L2/01-168
From: Kenneth Whistler [kenw@sybase.com]
Sent: Tuesday, April 10, 2001 3:02 PM
Subject: Bracket Disunification & Normalization Hell
O.k., bracket disunification advocates, I have some questions
for you.
WG2 N2345R advocates the disunification of 6 existing CJK brackets,
to provide explicit math forms. It also renames two math brackets
from PDAM1, disunifies them, and provides 2 new CJK brackets for
that pair.
However, WG2 N2345R says *nothing* about the Unicode properties,
including compatibility decompositions, if any, for the proposed
new brackets. Before the UTC can sign off on these new characters,
we are going to need a coherent story from the advocates regarding
the complete set of properties for them. (I'm not planning to assign
them myself and be left holding the bag when the nitpickers start
pointing out inconsistencies.)
Existing characters and their properties. All of the characters
are Bidi ON, so I will omit that as predictable. Also, the Linebreak
property is OP if the General Category is Ps and CL if the
General Category is Pe, so that is also predictable. The issues
revolve around the East Asian width property, the Other_Math
property, and decompositions.
GCat = Ps, EAW = Na, Other_Math = Y
0028 LEFT PARENTHESIS
005B LEFT SQUARE BRACKET
007B LEFT CURLY BRACKET
GCat = Ps, EAW = F, Other_Math = Y
FF08 FULLWIDTH LEFT PARENTHESIS ==> 0028
FF3B FULLWIDTH LEFT SQUARE BRACKET ==> 005B
FF5B FULLWIDTH LEFT CURLY BRACKET ==> 007B
GCat = Ps, EAW = A, Other_Math = Y
2329 LEFT-POINTING ANGLE BRACKET ==> 3008
3008 LEFT ANGLE BRACKET
301A LEFT WHITE SQUARE BRACKET
GCat = Ps, EAW = A, Other_Math = N
300A LEFT DOUBLE ANGLE BRACKET
3014 LEFT TORTOISE SHELL BRACKET
3018 LEFT WHITE TORTOISE SHELL BRACKET
GCat = Pe, EAW = Na, Other_Math = Y
0029 RIGHT PARENTHESIS
005D RIGHT SQUARE BRACKET
007D RIGHT CURLY BRACKET
GCat = Pe, EAW = F, Other_Math = Y
FF09 FULLWIDTH RIGHT PARENTHESIS ==> 0029
FF3D FULLWIDTH RIGHT SQUARE BRACKET ==> 005D
FF5D FULLWIDTH RIGHT CURLY BRACKET ==> 007D
GCat = Pe, EAW = A, Other_Math = Y
232A RIGHT-POINTING ANGLE BRACKET ==> 3009
3009 RIGHT ANGLE BRACKET
301B RIGHT WHITE SQUARE BRACKET
GCat = Pe, EAW = A, Other_Math = N
300B RIGHT DOUBLE ANGLE BRACKET
3015 RIGHT TORTOISE SHELL BRACKET
3019 RIGHT WHITE TORTOISE SHELL BRACKET
The proposed new characters are:
2B00 MATHEMATICAL LEFT WHITE SQUARE BRACKET
2B01 MATHEMATICAL RIGHT WHITE SQUARE BRACKET
2B02 MATHEMATICAL LEFT ANGLE BRACKET
2B03 MATHEMATICAL RIGHT ANGLE BRACKET
2B04 MATHEMATICAL LEFT DOUBLE ANGLE BRACKET
2B05 MATHEMATICAL RIGHT DOUBLE ANGLE BRACKET
2985 MATHEMATICAL WHITE LEFT PARENTHESIS
2986 MATHEMATICAL WHITE RIGHT PARENTHESIS
33DE WHITE LEFT PARENTHESIS
33DF WHITE RIGHT PARENTHESIS
The first 6 are explicitly cloned narrow versions of existing
brackets in the CJK punctuation block. The last 4 are a
cloned-at-birth pair for newly encoded white parentheses.

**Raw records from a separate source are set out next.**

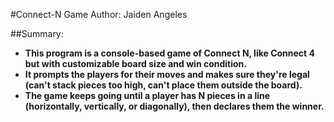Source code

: #Connect-N Game
Author: Jaiden Angeles

##Summary:
- **This program is a console-based game of Connect N, like Connect 4 but with customizable board size and win condition.**
- **It prompts the players for their moves and makes sure they're legal (can't stack pieces too high, can't place them outside the board).**
- **The game keeps going until a player has N pieces in a line (horizontally, vertically, or diagonally), then declares them the winner.**
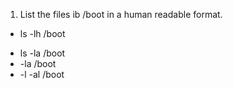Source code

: 1. List the files ib /boot in a human readable format.
+ ls -lh /boot
* ls -la /boot
* -la /boot
* -l -al /boot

Let's take the first 6 first. Presumably these are all intended
as EAW = Na and Other_Math = Y. But that raises the question of
what to do about the properties of the characters they are cloned
from. Presumably, 3008, 3009, 300A, 300B, 301A, 301B switch from
EAW = A to EAW = W, since the whole point of the cloning is to
remove the width ambiguity on the CJK characters. Because of
the canonical equivalence defined for 2329 and 232A, they would
presumably also switch to EAW = W.
Regarding the math property, the 6 new characters are explicitly
intended for math, so would get Other_Math = Y. But that raises
the question whether the now explicitly contrasting characters
2329, 232A, 3008, 3009, 301A, 301B should have their Other_Math
property switched to N, as they would no longer be the suggested
versions of the brackets to use in math itself.
And then there is the stickiest question: compatibility
decompositions. What is going on here is a disunification based
on a compatibility issue--character width and glyph positioning
in CJK typographical contexts as contrasted with mathematical
contexts. In the ordinary course of affairs, one would expect
one of each pair to be designated the "real" character, and the
other to be given a compatibility mapping to that character.
But we have a problem here. The prototype for these CJK clones
is established by the fullwidth ASCII:
FF08 FULLWIDTH LEFT PARENTHESIS ==> 0028
But this pattern fails for the newly suggested disunification
clones because of the legacy status of the CJK punctuation in
the standard. We cannot now add compatibility decompositions for
any of them, since that would break normalization. That leaves
the alternative:
2B00 MATHEMATICAL LEFT WHITE SQUARE BRACKET ==> 301A
and so on. Or we could claim no compatibility decompositions should
be provided at all for the new characters, despite the fact that
they are proposed for encoding explicitly as compatibility
disunification clones. Whichever route we take, however, gets us
into normalization hell.
1. Using the decompositions, normalization forms KD and KC
would normalize some of the pairs to ASCII (narrow) and some of the
pairs to CJK punctuation (wide). That is an inconsistency that
belies the nature of the intended contrasts here.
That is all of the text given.